[Collected data entries]
* * *

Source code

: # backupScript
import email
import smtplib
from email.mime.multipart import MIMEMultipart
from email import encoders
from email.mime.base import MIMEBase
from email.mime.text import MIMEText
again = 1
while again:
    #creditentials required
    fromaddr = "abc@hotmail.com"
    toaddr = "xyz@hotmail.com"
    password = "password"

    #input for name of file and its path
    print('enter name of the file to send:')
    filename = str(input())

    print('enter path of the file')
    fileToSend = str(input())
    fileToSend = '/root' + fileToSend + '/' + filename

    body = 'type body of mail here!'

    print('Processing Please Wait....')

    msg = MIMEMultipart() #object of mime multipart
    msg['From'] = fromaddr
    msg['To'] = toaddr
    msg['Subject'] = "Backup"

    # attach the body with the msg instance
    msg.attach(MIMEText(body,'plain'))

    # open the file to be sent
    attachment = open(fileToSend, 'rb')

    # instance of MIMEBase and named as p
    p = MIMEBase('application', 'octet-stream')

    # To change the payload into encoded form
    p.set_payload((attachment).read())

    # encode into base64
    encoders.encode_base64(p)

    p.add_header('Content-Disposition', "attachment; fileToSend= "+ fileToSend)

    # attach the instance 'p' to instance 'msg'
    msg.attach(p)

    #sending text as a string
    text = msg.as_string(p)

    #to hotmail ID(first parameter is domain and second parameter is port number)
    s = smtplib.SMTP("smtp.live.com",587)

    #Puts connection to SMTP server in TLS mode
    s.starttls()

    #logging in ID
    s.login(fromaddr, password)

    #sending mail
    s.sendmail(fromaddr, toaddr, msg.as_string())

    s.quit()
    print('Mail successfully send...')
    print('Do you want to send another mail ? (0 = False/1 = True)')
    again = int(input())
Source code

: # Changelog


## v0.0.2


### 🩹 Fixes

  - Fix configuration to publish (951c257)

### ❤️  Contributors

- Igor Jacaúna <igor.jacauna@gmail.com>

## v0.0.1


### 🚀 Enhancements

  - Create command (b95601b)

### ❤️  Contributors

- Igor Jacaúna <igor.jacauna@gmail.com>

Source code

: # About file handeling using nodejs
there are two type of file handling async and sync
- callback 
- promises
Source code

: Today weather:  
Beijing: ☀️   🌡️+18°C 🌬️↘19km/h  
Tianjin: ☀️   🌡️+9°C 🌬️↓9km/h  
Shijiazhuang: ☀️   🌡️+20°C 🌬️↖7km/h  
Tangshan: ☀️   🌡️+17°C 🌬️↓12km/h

* * *

● TRY IT
Would you return the full set of entries, unchanged in every detail?

● WRITTEN ANSWER
Source code

: # backupScript
import email
import smtplib
from email.mime.multipart import MIMEMultipart
from email import encoders
from email.mime.base import MIMEBase
from email.mime.text import MIMEText
again = 1
while again:
    #creditentials required
    fromaddr = "abc@hotmail.com"
    toaddr = "xyz@hotmail.com"
    password = "password"

    #input for name of file and its path
    print('enter name of the file to send:')
    filename = str(input())

    print('enter path of the file')
    fileToSend = str(input())
    fileToSend = '/root' + fileToSend + '/' + filename

    body = 'type body of mail here!'

    print('Processing Please Wait....')

    msg = MIMEMultipart() #object of mime multipart
    msg['From'] = fromaddr
    msg['To'] = toaddr
    msg['Subject'] = "Backup"

    # attach the body with the msg instance
    msg.attach(MIMEText(body,'plain'))

    # open the file to be sent
    attachment = open(fileToSend, 'rb')

    # instance of MIMEBase and named as p
    p = MIMEBase('application', 'octet-stream')

    # To change the payload into encoded form
    p.set_payload((attachment).read())

    # encode into base64
    encoders.encode_base64(p)

    p.add_header('Content-Disposition', "attachment; fileToSend= "+ fileToSend)

    # attach the instance 'p' to instance 'msg'
    msg.attach(p)

    #sending text as a string
    text = msg.as_string(p)

    #to hotmail ID(first parameter is domain and second parameter is port number)
    s = smtplib.SMTP("smtp.live.com",587)

    #Puts connection to SMTP server in TLS mode
    s.starttls()

    #logging in ID
    s.login(fromaddr, password)

    #sending mail
    s.sendmail(fromaddr, toaddr, msg.as_string())

    s.quit()
    print('Mail successfully send...')
    print('Do you want to send another mail ? (0 = False/1 = True)')
    again = int(input())
Source code

: # Changelog


## v0.0.2


### 🩹 Fixes

  - Fix configuration to publish (951c257)

### ❤️  Contributors

- Igor Jacaúna <igor.jacauna@gmail.com>

## v0.0.1


### 🚀 Enhancements

  - Create command (b95601b)

### ❤️  Contributors

- Igor Jacaúna <igor.jacauna@gmail.com>

Source code

: # About file handeling using nodejs
there are two type of file handling async and sync
- callback 
- promises
Source code

: Today weather:  
Beijing: ☀️   🌡️+18°C 🌬️↘19km/h  
Tianjin: ☀️   🌡️+9°C 🌬️↓9km/h  
Shijiazhuang: ☀️   🌡️+20°C 🌬️↖7km/h  
Tangshan: ☀️   🌡️+17°C 🌬️↓12km/h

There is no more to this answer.